Readers, Hades could not be any more my jam if it tried. First off, this game has some of the best character designs I’ve seen in years, featuring gorgeous art that’s rich in personality and detail, paired with a slew of gods that feel like genuinely fresh takes on the Greek pantheon. Their personalities and relationships are fleshed out slowly, over the course of repeated runs that make the best narrative use I’ve seen of a roguelike’s gameplay mechanics.
In general, roguelikes are built around repetition – you run the dungeon, you hopefully retrieve some materials to make your subsequent runs easier, you die, you run the dungeon again. A repetitive loop like that doesn’t naturally lend itself to a continuous, ongoing narrative – but here, Zagreus’ repeated attempts to escape his father’s prison are acknowledged in-game as a perpetual, ongoing rebellion, and thus each time you return to the start in Tartarus, you share the latest news with your various associates, and develop their relationships accordingly.

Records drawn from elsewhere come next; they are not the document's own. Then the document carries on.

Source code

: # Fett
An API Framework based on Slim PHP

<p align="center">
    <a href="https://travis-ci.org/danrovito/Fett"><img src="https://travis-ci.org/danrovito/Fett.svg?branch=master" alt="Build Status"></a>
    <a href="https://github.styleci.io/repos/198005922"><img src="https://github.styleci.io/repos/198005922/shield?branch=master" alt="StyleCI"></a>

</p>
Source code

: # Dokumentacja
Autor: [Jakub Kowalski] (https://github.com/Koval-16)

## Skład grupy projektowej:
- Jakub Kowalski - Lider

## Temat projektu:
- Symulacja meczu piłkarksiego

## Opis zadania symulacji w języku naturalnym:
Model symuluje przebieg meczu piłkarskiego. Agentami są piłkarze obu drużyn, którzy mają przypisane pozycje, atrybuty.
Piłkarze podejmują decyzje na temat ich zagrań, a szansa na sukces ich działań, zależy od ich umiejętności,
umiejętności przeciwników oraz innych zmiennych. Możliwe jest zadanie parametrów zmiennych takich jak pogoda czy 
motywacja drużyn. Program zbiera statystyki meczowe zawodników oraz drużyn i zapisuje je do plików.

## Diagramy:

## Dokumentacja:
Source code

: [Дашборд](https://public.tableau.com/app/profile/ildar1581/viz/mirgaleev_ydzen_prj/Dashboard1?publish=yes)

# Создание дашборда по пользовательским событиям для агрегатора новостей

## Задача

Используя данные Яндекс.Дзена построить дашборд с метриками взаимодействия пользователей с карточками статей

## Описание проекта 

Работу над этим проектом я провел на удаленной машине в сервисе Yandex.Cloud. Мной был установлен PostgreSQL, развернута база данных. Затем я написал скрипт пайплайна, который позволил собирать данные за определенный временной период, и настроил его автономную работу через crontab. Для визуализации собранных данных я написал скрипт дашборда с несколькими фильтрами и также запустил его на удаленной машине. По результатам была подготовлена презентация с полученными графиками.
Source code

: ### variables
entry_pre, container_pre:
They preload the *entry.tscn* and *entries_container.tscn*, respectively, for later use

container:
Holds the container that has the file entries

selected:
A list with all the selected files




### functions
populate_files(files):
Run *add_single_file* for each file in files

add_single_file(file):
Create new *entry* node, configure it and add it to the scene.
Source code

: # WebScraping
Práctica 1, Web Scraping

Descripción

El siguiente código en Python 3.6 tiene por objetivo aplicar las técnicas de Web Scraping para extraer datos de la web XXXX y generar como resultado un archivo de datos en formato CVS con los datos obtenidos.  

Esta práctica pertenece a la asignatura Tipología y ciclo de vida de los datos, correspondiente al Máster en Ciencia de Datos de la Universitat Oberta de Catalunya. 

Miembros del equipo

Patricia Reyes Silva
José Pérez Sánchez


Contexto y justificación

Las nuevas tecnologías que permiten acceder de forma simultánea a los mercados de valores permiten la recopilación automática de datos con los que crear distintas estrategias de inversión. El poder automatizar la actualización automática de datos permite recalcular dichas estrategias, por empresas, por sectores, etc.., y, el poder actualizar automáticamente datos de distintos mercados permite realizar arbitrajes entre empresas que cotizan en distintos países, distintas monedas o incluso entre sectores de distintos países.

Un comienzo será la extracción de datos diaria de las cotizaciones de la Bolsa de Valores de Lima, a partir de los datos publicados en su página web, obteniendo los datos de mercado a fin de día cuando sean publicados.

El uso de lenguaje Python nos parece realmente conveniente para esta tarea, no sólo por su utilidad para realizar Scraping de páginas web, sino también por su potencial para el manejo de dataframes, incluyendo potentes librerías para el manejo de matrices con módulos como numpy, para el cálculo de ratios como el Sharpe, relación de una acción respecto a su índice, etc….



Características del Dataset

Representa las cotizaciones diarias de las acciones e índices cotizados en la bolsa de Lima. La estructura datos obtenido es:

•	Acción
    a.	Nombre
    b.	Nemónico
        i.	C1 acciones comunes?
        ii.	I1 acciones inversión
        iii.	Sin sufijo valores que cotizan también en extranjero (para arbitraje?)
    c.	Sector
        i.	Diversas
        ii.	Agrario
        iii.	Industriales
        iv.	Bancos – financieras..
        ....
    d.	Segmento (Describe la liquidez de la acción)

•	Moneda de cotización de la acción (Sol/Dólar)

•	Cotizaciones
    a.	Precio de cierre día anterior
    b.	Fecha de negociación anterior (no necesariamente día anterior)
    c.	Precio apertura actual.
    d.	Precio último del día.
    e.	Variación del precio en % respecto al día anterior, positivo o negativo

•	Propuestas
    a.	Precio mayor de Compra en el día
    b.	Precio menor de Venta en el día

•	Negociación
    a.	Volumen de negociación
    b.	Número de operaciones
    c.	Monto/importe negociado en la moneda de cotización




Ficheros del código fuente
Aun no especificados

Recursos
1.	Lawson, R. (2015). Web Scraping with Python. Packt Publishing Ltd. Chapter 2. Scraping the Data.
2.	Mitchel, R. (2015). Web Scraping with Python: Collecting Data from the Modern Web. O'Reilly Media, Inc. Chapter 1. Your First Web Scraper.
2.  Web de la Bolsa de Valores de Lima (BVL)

The way Tartarus evolves across your runs isn’t unprecedented or anything (Hollow Knight did a less pronounced version of the same thing), but it’s integrated so gracefully into your experience that it’s hard to find a meaningful comparison point. Rather than an arbitrary, system-based understanding, you come to an emotional understanding of Zagreus’ failures, with repeated runs and overheard conversations consistently expanding your understanding of your world and its inhabitants. Crucial to this is Hades’ incredibly generous slate of unique and context-specific dialogue; everyone always has something new to say, and frequently, they’ll be responding to the immediate conditions of your latest run.
But great art design and structural elegance can only go so far – ultimately, it’s Hades’ phenomenal gameplay that makes it impossible to put down. Hades plays like Diablo if it were designed for players raised on Dark Souls and Hollow Knight – the combat is fast and incredibly precise, with a relatively low floor, stratospheric ceiling, and plenty of ways to demonstrate your personal flair. The game hits an incredibly satisfying balance of run-specific resources and permanent gains; you could do ten runs in a row and never use a similar build, while still feeling like you’re making steady progress via your accumulating upgrade resources. Victories are simultaneously hard-earned and inevitable, which is a hard balance to strike, but incredibly satisfying in practice.
In total, Hades has been dazzling me on all counts, and even now I’m mostly just thinking about playing more of it. You know what, I think I’m actually going to go do that. Have a good week, everyone!